Hace unos días estuve en el antibar. A la puerta del mismo había un gorila, lo cual ya daba alguna pista, pero como en vez de repartir soplamocos iba entregando a cada persona que entraba unos auriculares, nos pudo la curiosidad. Una vez dentro del garito, observamos que los auriculares desprendían luces de diferentes colores −amarillo, verde y azul− y no tardamos en caer en la cuenta de que cada una de estas dependía de la música que escuchabas a través de esos auriculares, la cual tú mismo podías seleccionar manipulando un botón. En el amarillo, rock, en el azul, electrónica, y en el verde, reguetón.

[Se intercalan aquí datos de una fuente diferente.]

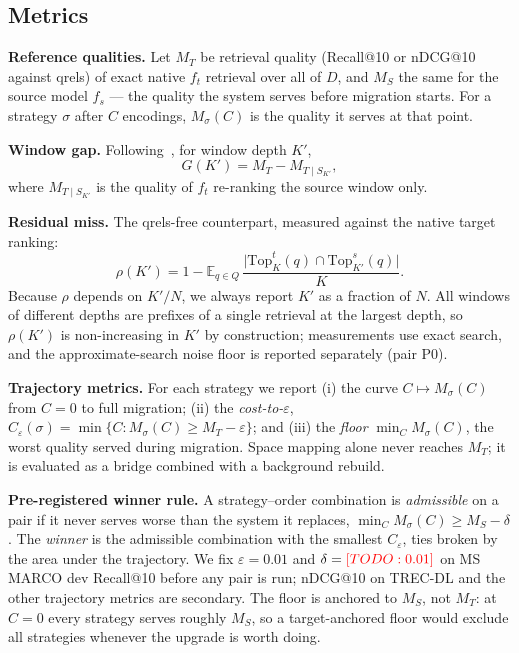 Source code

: \documentclass[conference]{IEEEtran}
\newcommand{\todo}[1]{\textcolor{red}{[TODO: #1]}}
\newcommand{\topk}{\mathrm{Top}}
\begin{document}
\subsection{Metrics}

\textbf{Reference qualities.} Let $M_T$ be retrieval quality (Recall@10 or nDCG@10
against qrels) of exact native $f_t$ retrieval over all of $D$, and $M_S$ the same for
the source model $f_s$ --- the quality the system serves before migration starts. For a
strategy $\sigma$ after $C$ encodings, $M_\sigma(C)$ is the quality it serves at that point.

\textbf{Window gap.} Following~\cite{embedflow}, for window depth $K'$,
\[
G(K') = M_T - M_{T\mid S_{K'}},
\]
where $M_{T\mid S_{K'}}$ is the quality of $f_t$ re-ranking the source window only.

\textbf{Residual miss.} The qrels-free counterpart, measured against the native target
ranking:
\[
\rho(K') = 1 - \mathbb{E}_{q\in Q}\,
\frac{\lvert \topk_K^{t}(q) \cap \topk_{K'}^{s}(q)\rvert}{K}.
\]
Because $\rho$ depends on $K'/N$, we always report $K'$ as a fraction of $N$.
All windows of different depths are prefixes of a single retrieval at the largest depth,
so $\rho(K')$ is non-increasing in $K'$ by construction; measurements use exact search,
and the approximate-search noise floor is reported separately (pair P0).

\textbf{Trajectory metrics.} For each strategy we report (i) the curve
$C \mapsto M_\sigma(C)$ from $C{=}0$ to full migration; (ii) the \emph{cost-to-$\varepsilon$},
$C_\varepsilon(\sigma) = \min\{C : M_\sigma(C) \ge M_T - \varepsilon\}$; and (iii) the
\emph{floor} $\min_C M_\sigma(C)$, the worst quality served during migration.
Space mapping alone never reaches $M_T$; it is evaluated as a bridge combined with a
background rebuild.

\textbf{Pre-registered winner rule.} A strategy--order combination is \emph{admissible}
on a pair if it never serves worse than the system it replaces,
$\min_C M_\sigma(C) \ge M_S - \delta$. The \emph{winner} is the admissible combination
with the smallest $C_{\varepsilon}$, ties broken by the area under the trajectory. We fix
$\varepsilon = 0.01$ and $\delta = \todo{0.01}$ on MS MARCO dev Recall@10 before any
pair is run; nDCG@10 on TREC-DL and the other trajectory metrics are secondary. The
floor is anchored to $M_S$, not $M_T$: at $C{=}0$ every strategy serves roughly $M_S$,
so a target-anchored floor would exclude all strategies whenever the upgrade is worth doing.
\end{document}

En principio, parecía una buena idea, así cada cual podía escuchar su música preferida o incluso enviar señales a los demás sobre sus gustos, si lo que pretendía era hacer amigos o incluso follamigos. También resultaba bastante divertido ver a los diferentes grupos y descubrir la heterogeneidad de los mismos, pues en la misma cuadrilla podías encontrarte con alguien rascando en el aire una guitarra imaginaria junto a otro que perreaba y al lado de los anteriores a uno más haciendo el robocito. 

El problema era cuando querías decirle algo a alguno de tus acompañantes, porque tenías que quitarte los auriculares, y entonces descubrías varias cosas: que la mayoría de la gente canta fatal; que el rock es imbatible frente a otros estilos cuando se trata de corear las canciones; y, lo más inquietante de todo, que en realidad ¡nadie hablaba con los demás! (más allá de un “Ahora vuelvo, que me estoy meando viva”). 

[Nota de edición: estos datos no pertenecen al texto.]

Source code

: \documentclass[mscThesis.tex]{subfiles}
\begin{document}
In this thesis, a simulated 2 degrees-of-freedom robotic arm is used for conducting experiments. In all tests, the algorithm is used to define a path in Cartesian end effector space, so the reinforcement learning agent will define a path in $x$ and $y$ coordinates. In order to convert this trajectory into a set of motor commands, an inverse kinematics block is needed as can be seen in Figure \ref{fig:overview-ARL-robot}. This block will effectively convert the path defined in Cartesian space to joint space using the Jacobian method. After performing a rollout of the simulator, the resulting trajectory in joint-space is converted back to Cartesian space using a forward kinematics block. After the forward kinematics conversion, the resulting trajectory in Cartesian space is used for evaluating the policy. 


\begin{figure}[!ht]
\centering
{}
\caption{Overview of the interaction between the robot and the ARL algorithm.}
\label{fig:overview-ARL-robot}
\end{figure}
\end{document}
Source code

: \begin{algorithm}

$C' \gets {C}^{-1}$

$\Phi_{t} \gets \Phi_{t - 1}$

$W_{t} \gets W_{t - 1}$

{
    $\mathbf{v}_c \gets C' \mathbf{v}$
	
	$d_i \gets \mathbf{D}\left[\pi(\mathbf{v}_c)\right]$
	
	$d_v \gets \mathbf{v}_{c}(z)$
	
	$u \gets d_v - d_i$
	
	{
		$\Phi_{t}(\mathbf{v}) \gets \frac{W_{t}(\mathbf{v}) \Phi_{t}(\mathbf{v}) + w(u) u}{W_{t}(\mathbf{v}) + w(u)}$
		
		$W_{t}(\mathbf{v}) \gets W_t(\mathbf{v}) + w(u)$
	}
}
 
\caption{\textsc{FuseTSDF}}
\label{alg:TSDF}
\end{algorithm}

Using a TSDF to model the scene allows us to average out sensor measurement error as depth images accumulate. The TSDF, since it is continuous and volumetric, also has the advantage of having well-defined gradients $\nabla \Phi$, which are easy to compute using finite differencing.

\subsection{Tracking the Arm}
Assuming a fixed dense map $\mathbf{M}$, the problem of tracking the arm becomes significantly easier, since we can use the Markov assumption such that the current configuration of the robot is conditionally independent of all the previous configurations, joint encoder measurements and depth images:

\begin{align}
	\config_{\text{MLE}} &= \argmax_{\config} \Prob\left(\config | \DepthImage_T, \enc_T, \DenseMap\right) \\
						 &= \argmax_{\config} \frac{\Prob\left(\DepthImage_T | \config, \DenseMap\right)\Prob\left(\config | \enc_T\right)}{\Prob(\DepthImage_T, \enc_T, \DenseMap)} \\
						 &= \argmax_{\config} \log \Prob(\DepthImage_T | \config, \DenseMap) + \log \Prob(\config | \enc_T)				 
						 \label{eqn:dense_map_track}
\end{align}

De acuerdo, todos hemos estado en bares en los que la música estaba alta o a los que hemos entrado precisamente por la música, a escucharla o bailarla, en lugar de a hablar de Dostoievski, pero también es cierto que a la mañana siguiente nos hemos levantado afónicos porque hemos tenido que gritar, sobreponer nuestra voz a la de King África o la de Evaristo, incapaces de refrenar la necesidad de comunicarnos; o que incluso cuando solo hemos bailado, la música era una comunión, algo que compartías con el resto, te gustara más o menos, creyeras más o menos en ella, te sintieras excomulgado si lo que sonaba te horripilaba, porque también podías mostrar tu disconformidad, tu falta de fe, boicoteando la canción, apoyándote en la barra o convirtiendo tu manera de mover el esqueleto en una chirigota, en una danza de la muerte que ridiculizaba esa música. Lo importante, en realidad, lo que había que respetar, no era la música, sino el bar, el bar como institución social, como espacio de encuentro, incluso como patria o ideología común…

En el antibar, por el contrario, la música, los auriculares, se convertían en la negación de buena parte de todo eso, en otro tentáculo más de la hidra del individualismo propio de esta sociedad tecnológica en la que vivimos y en la que las redes solo sirven para atraparnos y aislarnos del resto, no vaya a ser que nos juntemos y se nos ocurra algo. ¡Hala, cómo se pone! Bueno, sí, en realidad supongo que quien entra a ese local lo hace, como lo hicimos nosotros, de manera puntual, por curiosidad o como experiencia zoológica; o que, en realidad, los dueños del local ofrecen ese servicio para reducir decibelios o sortear alguna normativa municipal.  

En realidad, si cuento todo esto es porque el otro día escuché en la radio que el año que viene el bono cultural para jóvenes incluirá también los espectáculos taurinos. Es decir, la tortura animal convertida en cultura y como incentivo para despertar entre la chavalería los aspectos más creativos y sensibles de su personalidad. ¡Toma antibar! Va más allá, de hecho, que el antibar: es como si en este añadieran otro color a los auriculares −rojo sangre, por ejemplo− e incluyeran un canal en el que se pudieran escuchar canciones de José Manuel Soto. ¡La anticultura! 

El mundo, en fin, se va a la mierda.